TASK INPUT Block Start

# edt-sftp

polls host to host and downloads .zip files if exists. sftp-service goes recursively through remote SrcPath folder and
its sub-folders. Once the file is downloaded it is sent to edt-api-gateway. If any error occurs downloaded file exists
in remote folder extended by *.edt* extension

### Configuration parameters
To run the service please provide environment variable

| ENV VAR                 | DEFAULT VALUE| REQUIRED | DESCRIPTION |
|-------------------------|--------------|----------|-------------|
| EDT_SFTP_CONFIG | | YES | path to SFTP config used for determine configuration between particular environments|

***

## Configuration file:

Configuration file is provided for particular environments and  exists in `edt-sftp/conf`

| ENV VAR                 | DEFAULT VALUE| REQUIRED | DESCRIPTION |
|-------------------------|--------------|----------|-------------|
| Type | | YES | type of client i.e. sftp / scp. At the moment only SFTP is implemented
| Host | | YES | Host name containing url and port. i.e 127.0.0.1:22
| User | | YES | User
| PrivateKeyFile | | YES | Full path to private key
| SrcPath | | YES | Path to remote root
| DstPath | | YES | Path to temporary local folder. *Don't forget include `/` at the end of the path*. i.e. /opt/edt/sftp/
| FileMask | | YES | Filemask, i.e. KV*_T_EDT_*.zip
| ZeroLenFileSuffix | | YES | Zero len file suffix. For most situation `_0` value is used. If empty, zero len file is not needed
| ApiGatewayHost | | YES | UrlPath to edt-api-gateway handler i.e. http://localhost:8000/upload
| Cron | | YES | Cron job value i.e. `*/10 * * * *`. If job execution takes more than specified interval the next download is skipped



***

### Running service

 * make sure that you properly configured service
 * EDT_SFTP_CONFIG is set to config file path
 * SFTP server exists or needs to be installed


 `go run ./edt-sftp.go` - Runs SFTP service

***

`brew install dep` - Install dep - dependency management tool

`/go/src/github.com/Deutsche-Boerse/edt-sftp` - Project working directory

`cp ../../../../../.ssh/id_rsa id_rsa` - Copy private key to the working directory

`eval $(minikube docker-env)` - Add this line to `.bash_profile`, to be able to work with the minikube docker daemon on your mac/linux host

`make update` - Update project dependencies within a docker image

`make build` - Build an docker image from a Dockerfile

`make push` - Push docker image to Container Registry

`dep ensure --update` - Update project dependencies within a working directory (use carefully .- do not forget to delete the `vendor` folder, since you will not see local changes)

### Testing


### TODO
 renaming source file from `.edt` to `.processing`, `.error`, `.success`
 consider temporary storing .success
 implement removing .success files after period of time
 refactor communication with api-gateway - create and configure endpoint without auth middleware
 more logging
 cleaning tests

TASK INPUT Block End

**EXERCISE REQUIREMENTS**. Of the lines above, retype only those from the line containing "### Configuration parameters" through the line containing "SFTP is implemented", including both, exactly.

**TASK RESPONSE**.
### Configuration parameters
To run the service please provide environment variable

| ENV VAR                 | DEFAULT VALUE| REQUIRED | DESCRIPTION |
|-------------------------|--------------|----------|-------------|
| EDT_SFTP_CONFIG | | YES | path to SFTP config used for determine configuration between particular environments|

***

## Configuration file:

Configuration file is provided for particular environments and  exists in `edt-sftp/conf`

| ENV VAR                 | DEFAULT VALUE| REQUIRED | DESCRIPTION |
|-------------------------|--------------|----------|-------------|
| Type | | YES | type of client i.e. sftp / scp. At the moment only SFTP is implemented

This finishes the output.